Every attack the President has made against Romney on an actual policy basis has fallen flat after it proved to be nothing more than a fundamental misunderstanding of policies. That or the Obama campaign is simply bad at math.  Obama’s charge that Romney wants to pass a “5 trillion dollar tax cut” was walked back by Stef Cutter, one of his own campaign managers. He has repeatedly said that Romney “wanted to liquidate the auto industry.” The president doesn’t seem to understand the basic economic principles behind the managed bankruptcy that Romney advocated, which is particularly interesting considering that it’s the same managed bankruptcy the President ended up ultimately taking it through. I challenge any democrat out there to find another substantial policy the President has addressed. The truth is the President hasn’t made dull old things like “substance” or “plans” a centerpiece or even an important piece of his reelection campaign. A brief glance at the tealeaves would suggest that this is because “substance” is not on the President’s side. Any economic measure would prove that the President has been an abject failure in every possible way. Unemployment is actually higher than it was when he took office, a change from 7.8 to 7.9. But you know these dull old “facts” and “statistics” already because they’re the one element that can’t be spun or twisted. Numbers are numbers and they aren’t on the President’s side.

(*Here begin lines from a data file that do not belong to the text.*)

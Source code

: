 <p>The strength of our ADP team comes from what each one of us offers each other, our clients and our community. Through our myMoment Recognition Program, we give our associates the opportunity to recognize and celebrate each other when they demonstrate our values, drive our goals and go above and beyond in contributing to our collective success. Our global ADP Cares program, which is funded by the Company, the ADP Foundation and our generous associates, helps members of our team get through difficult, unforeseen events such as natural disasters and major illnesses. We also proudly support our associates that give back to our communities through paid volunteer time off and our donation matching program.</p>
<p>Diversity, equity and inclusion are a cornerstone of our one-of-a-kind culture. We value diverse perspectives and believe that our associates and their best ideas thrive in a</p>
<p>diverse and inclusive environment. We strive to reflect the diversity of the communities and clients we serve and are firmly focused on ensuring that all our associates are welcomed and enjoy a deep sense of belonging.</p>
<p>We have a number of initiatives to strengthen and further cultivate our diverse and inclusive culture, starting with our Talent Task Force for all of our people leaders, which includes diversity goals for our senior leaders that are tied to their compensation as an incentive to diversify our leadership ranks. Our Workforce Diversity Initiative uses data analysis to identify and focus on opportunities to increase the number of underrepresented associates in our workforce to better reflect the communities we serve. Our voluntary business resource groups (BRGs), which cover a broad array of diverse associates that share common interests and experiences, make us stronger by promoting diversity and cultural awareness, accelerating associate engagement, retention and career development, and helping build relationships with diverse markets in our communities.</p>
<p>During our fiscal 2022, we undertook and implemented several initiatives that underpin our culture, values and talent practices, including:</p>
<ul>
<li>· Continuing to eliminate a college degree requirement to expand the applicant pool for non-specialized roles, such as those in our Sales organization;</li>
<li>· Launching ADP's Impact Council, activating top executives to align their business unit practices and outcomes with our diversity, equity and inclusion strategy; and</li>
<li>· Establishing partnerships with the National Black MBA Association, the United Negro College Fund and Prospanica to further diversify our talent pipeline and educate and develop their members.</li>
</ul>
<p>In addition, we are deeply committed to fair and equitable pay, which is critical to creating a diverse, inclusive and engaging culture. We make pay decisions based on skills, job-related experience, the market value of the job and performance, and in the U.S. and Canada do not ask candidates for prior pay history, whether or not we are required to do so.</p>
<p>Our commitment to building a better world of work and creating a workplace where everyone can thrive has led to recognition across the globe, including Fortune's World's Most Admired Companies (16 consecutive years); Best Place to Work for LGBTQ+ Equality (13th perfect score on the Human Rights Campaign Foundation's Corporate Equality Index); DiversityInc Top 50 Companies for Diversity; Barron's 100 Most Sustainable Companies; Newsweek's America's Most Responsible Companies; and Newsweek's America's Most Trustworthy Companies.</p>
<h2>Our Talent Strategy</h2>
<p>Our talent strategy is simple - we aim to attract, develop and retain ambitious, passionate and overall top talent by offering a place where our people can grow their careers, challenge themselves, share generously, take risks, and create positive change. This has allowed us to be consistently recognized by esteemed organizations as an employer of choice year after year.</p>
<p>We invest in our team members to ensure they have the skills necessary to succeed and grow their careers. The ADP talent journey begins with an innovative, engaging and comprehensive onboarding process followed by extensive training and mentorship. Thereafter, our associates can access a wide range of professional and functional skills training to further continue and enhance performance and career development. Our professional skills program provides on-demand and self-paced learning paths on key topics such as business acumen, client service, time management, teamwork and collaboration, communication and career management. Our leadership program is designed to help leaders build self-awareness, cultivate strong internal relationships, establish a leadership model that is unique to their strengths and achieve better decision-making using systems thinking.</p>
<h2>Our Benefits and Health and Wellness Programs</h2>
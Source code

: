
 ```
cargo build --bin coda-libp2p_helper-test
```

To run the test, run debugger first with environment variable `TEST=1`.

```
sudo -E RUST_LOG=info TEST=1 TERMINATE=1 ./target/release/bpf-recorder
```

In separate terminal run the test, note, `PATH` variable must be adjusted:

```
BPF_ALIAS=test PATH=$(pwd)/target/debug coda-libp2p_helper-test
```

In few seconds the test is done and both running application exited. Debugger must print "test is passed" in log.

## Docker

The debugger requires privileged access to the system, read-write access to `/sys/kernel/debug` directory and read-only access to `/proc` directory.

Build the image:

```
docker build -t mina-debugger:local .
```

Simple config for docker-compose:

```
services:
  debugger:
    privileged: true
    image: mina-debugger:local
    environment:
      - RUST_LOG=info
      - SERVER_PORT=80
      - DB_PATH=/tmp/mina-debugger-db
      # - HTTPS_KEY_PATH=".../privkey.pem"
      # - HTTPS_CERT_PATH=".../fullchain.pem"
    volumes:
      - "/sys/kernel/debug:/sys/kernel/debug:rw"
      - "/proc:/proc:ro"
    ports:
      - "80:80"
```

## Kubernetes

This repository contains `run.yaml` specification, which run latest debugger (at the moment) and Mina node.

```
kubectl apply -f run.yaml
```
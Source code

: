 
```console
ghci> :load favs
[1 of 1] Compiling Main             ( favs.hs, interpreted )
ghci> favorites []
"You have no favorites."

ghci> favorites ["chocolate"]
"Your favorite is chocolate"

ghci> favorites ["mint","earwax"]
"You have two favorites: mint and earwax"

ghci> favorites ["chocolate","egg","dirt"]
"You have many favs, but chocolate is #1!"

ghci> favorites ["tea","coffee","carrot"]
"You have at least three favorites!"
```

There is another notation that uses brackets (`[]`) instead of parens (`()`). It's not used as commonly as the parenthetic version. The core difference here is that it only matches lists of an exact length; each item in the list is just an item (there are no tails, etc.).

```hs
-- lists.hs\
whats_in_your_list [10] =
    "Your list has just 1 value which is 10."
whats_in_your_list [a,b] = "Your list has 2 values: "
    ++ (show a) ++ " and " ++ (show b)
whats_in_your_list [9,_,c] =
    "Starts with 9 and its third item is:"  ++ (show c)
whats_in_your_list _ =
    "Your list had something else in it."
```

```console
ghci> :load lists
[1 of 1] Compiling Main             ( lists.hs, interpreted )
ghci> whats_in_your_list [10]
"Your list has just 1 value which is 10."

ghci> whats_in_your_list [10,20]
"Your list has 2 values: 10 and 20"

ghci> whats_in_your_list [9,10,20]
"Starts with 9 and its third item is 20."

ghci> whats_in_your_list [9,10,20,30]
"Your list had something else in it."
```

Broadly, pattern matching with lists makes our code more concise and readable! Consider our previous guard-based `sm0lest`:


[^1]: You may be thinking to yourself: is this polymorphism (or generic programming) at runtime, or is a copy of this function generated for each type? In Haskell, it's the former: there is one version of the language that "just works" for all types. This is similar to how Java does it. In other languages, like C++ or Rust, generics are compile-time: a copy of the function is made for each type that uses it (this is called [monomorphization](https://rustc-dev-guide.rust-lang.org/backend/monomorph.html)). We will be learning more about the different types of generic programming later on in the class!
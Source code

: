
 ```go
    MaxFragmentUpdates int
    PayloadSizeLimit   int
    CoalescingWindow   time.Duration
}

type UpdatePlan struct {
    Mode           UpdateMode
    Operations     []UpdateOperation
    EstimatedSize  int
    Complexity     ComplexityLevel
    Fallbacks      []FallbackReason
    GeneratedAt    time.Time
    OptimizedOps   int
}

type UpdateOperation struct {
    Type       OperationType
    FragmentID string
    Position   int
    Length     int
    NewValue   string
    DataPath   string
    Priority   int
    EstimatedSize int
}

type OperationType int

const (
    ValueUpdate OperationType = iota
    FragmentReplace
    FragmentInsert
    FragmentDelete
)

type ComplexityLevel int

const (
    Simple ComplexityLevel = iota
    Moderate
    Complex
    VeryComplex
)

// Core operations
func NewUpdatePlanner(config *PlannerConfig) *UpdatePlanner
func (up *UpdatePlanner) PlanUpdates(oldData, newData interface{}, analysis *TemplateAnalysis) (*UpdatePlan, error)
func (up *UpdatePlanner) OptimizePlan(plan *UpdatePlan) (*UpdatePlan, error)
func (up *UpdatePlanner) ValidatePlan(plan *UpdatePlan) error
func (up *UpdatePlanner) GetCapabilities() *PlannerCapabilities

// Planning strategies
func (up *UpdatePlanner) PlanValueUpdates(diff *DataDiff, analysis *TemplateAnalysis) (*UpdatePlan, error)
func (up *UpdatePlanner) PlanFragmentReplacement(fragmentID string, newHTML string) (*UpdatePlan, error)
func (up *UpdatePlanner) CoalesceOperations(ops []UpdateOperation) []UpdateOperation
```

I repeat my primary thesis: President Obama has not campaigned in a way to be deserving of your vote. If the Obama campaign model wins, America loses. The level of rhetoric and campaign seriousness will be forever denigrated. Future campaigns will focus on the character attacks, big bird videos and pathetic distractions. Don’t vote for him just because you identify yourself as a democrat. Don’t vote for Obama because you think Romney “just wants to help the rich” or “doesn’t care about the poor” because both are patently false. I urge you to reconsider an Obama vote because the best-case scenario by every possible measure if “more of the same” and that isn’t good enough, even for a democrat electorate that seems ready to settle. With the country in trouble, does Presidential wordplay like “Romnesia” give you comfort? With close to 24 million people looking for work, does a 30 second video about saving Big Bird give you confidence in their opportunities? With almost 20% of all children living under the poverty line does a condescending debate quip about Bayonets give you hope for their future?  While it may have led to backslapping and self-congratulating among the Obama joke writing staff (I imagine it’s composed of the dregs of NBCs most recent cancelled sitcom writing staffs) it doesn’t present a vision. Obama took what could have been an opportunity to make a case for his devastating defense cuts and used it to insult Romney both with the bayonet line and a sarcastic explanation of submarines being “ships that go underwater.” It’s no surprise that Romney almost immediately closed thegap with women. I am giving commentary on the specifics of Obama’s policy proposals because as far as we know, there are none. I am simply suggesting that before casting a vote for President Obama, you consider what his campaign implies. A candidate campaigns on what they think is most pressing to the nation and if you think Big Bird, binders, bayonets, and “Romnesia” are the most pressing issues for the country, than Obama is your guy. If you prefer a leader that calls him opponent names and accuses him of ridiculous crimes instead of explaining how he’s going to fix a bleeding economy, than Obama is your guy. But I think we both know that we deserve better.